Collected data:
=== Section Start ===
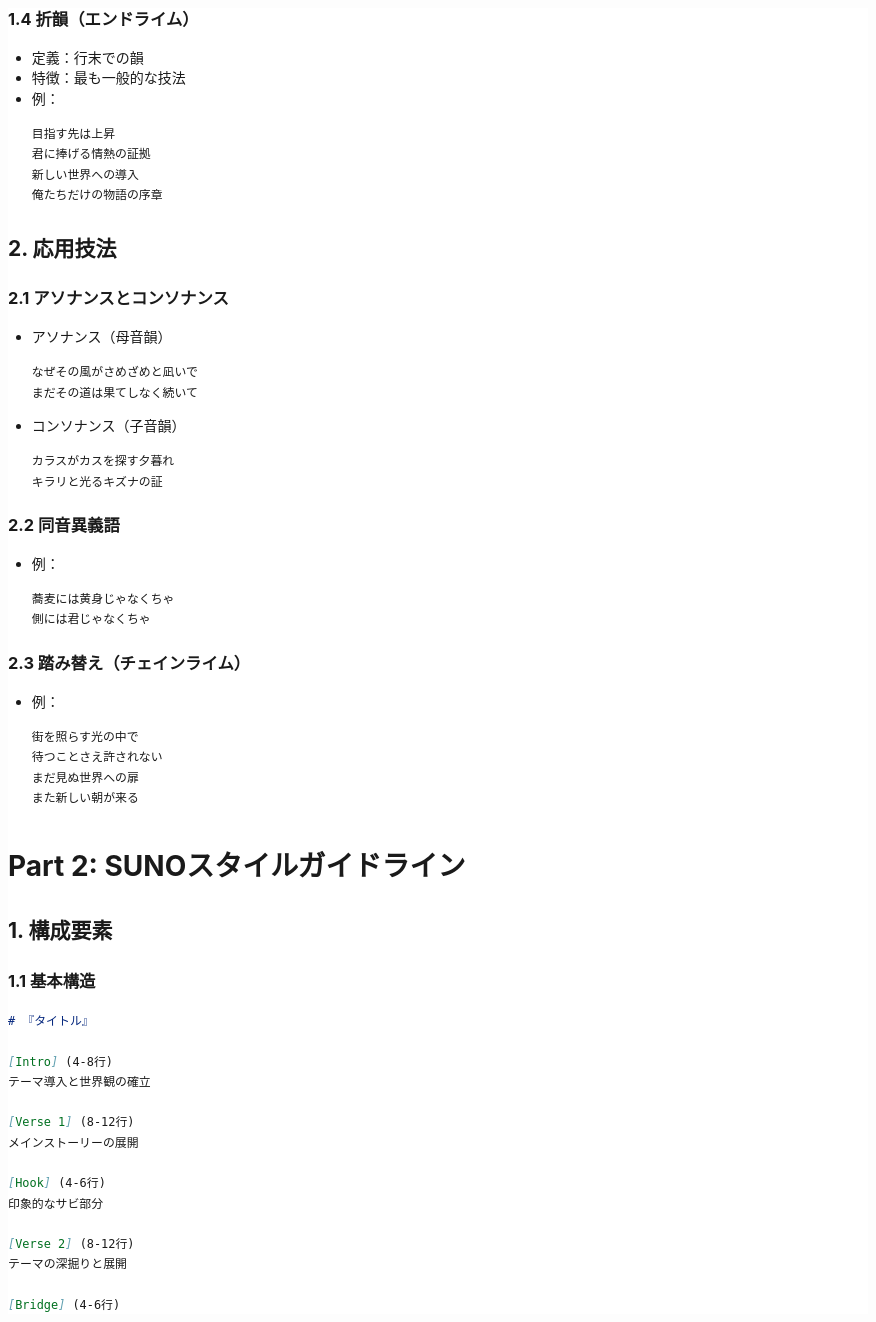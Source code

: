 ### 1.4 折韻（エンドライム）
- 定義：行末での韻
- 特徴：最も一般的な技法
- 例：
  ```
  目指す先は上昇
  君に捧げる情熱の証拠
  新しい世界への導入
  俺たちだけの物語の序章
  ```

## 2. 応用技法

### 2.1 アソナンスとコンソナンス
- アソナンス（母音韻）
  ```
  なぜその風がさめざめと凪いで
  まだその道は果てしなく続いて
  ```
- コンソナンス（子音韻）
  ```
  カラスがカスを探す夕暮れ
  キラリと光るキズナの証
  ```

### 2.2 同音異義語
- 例：
  ```
  蕎麦には黄身じゃなくちゃ
  側には君じゃなくちゃ
  ```

### 2.3 踏み替え（チェインライム）
- 例：
  ```
  街を照らす光の中で
  待つことさえ許されない
  まだ見ぬ世界への扉
  また新しい朝が来る
  ```

# Part 2: SUNOスタイルガイドライン

## 1. 構成要素

### 1.1 基本構造
```markdown
# 『タイトル』

[Intro] (4-8行)
テーマ導入と世界観の確立

[Verse 1] (8-12行)
メインストーリーの展開

[Hook] (4-6行)
印象的なサビ部分

[Verse 2] (8-12行)
テーマの深掘りと展開

[Bridge] (4-6行)
```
=== Section End ===
EXERCISE DETAILS: Reproduce each line above exactly, but not a single picture.

ANSWER BOX:
Source code

: ### 1.4 折韻（エンドライム）
- 定義：行末での韻
- 特徴：最も一般的な技法
- 例：
  ```
  目指す先は上昇
  君に捧げる情熱の証拠
  新しい世界への導入
  俺たちだけの物語の序章
  ```

## 2. 応用技法

### 2.1 アソナンスとコンソナンス
- アソナンス（母音韻）
  ```
  なぜその風がさめざめと凪いで
  まだその道は果てしなく続いて
  ```
- コンソナンス（子音韻）
  ```
  カラスがカスを探す夕暮れ
  キラリと光るキズナの証
  ```

### 2.2 同音異義語
- 例：
  ```
  蕎麦には黄身じゃなくちゃ
  側には君じゃなくちゃ
  ```

### 2.3 踏み替え（チェインライム）
- 例：
  ```
  街を照らす光の中で
  待つことさえ許されない
  まだ見ぬ世界への扉
  また新しい朝が来る
  ```

# Part 2: SUNOスタイルガイドライン

## 1. 構成要素

### 1.1 基本構造
```markdown
# 『タイトル』

[Intro] (4-8行)
テーマ導入と世界観の確立

[Verse 1] (8-12行)
メインストーリーの展開

[Hook] (4-6行)
印象的なサビ部分

[Verse 2] (8-12行)
テーマの深掘りと展開

[Bridge] (4-6行)
```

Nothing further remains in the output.